Mandy is hesitant about Laura's plan to move and Laura observes this. Johnston revealed that Laura becomes desperate to keep control of Mandy. She buys one-way tickets for them to travel to South Africa. Mandy is not happy with Laura's gesture and her behaviour becomes erratic and sinister. Johnston revealed that the story was the catalyst that bring about Laura's final scenes. She revealed that "I can say it's the climax of all the strange things Laura has been up to ever since she arrived in Hollyoaks!" She added that she was "glad" the story was concluding because she would have "exhausted" herself continuing to portray "Laura's devious looks". Johnston was happy she left the show and revealed that her contracts paid £100,000. She also bemoaned her former colleagues for having "egos the size of planets" and "moaning about the job".

==Storylines==
Laura arrives in Tony's student house and fends off Tony’s advances. Laura struggles to finance her first year of college, reaching such desperate measures that she steals the cloakroom money from "The Loft", the local nightclub. She soon has a fit of conscience and owns up to what she had done.

Laura then becomes friends with Mandy, but then begins to develop an unhealthy obsession with Mandy’s life, which reaches its peak when she starts dating Luke. After the relationship fizzles out, Laura continues to drive a wedge between Mandy and Luke, and seems to enjoy the problems Mandy had when Mandy's brother Lewis Richardson (Ben Hull) commits suicide. After Mandy and her mother became estranged, Laura fills the gap and enjoyed being part of the Cunningham family.

As Laura continues to control Mandy, Laura's brother Brendan arrived in the village and starts calling her Kerry, but Laura refuses to recognise him. Laura wants to get away from Hollyoaks and decides to go Cape Town and take Mandy with her.
However, when Mandy feels suspicious and rejects Laura, Laura reacts by hitting her on the head with a glass bottle.
Laura continues to taunt Mandy and locks Mandy and herself in Mandy’s flat until Tony arrived with Becca, Max, Adam Morgan (David Brown), and Brendan to rescue Mandy and get some help for Laura.
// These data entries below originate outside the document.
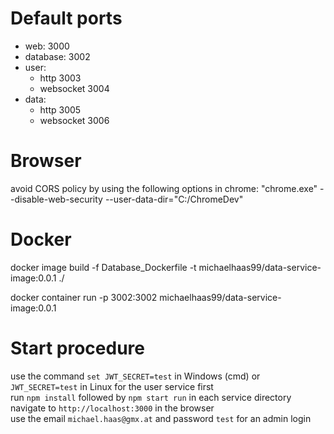 # Default ports
- web: 3000
- database: 3002
- user:
    - http 3003
    - websocket 3004
- data:
    - http 3005
    - websocket 3006


# Browser
avoid CORS policy by using the following options in chrome:
"chrome.exe" --disable-web-security --user-data-dir="C:/ChromeDev"

# Docker
docker image build -f Database_Dockerfile -t michaelhaas99/data-service-image:0.0.1 ./

docker container run -p 3002:3002 michaelhaas99/data-service-image:0.0.1

# Start procedure
use the command `set JWT_SECRET=test` in Windows (cmd) or `JWT_SECRET=test` in Linux for the user service first\
run `npm install` followed by `npm start run` in each service directory\
navigate to `http://localhost:3000` in the browser\
use the email `michael.haas@gmx.at` and password `test` for an admin login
It is revealed that Laura’s real name is Kerry, and Laura is taken from her best friend’s name who had died at the age of 11. Kerry is still recovering from that, and since then, Kerry found Mandy as a replacement to Laura and had more feeling for Mandy than a friend and tried to keep Mandy to herself. Laura is then institutionalised.

==Reception==
For her portrayal of Laura, Johnston was nominated for the "Villain of the Year" award at the 2002 British Soap Awards. She was nominated for the award again at the 2003 ceremony. Laura and Ben were nominated for the "Most Snog-alicious Scene" award at the 2002 All About Soap awards.

Television magazine What's on TV said that Laura became Hollyoaks answer to Single White Female as her obsession "took hold". Inside Soap's Zeena Moolla branded the character a "loopy blonde" and claimed that "Laura Burns has always behaved as if she's one can short of a six pack." Another Inside Soap critic questioned what Laura was hiding and why she wanted to be a part of the Cunningham family. They branded her a "creepy teen" and "loony Laura". They hoped she would become a murder because they believed she had the potential to becomes the show's next "villain in the mould of Rob Hawthorne".

John McGurk from Sunday Life branded Laura a "scheming superbitch" who "hit headlines" after her "steamy lesbian kiss" with Mandy. Steven Moore (Sunday World) also branded her a "super bitch" who had been "stirring up trouble". He added that "the attractive blond has been winding people up in the show for the past two years with her scheming and conniving." A fellow Sunday World writer opined that Johnston "broke hundreds of hearts" when she quit the show. They revealed that Johnston was "inundated" with fan mail and she "went down so well with viewers". Another reporter from Sunday Life branded Laura a "soap superbitch", "nasty" and a "scheming character". She was also labelled a "superbitch" and "outrageous Laura" in another article printed in the publication. Merle Brown from Daily Record branded her "loony Laura", "loopy Laura", questioned why she was still in the show, adding "let her flip spectacularly very soon."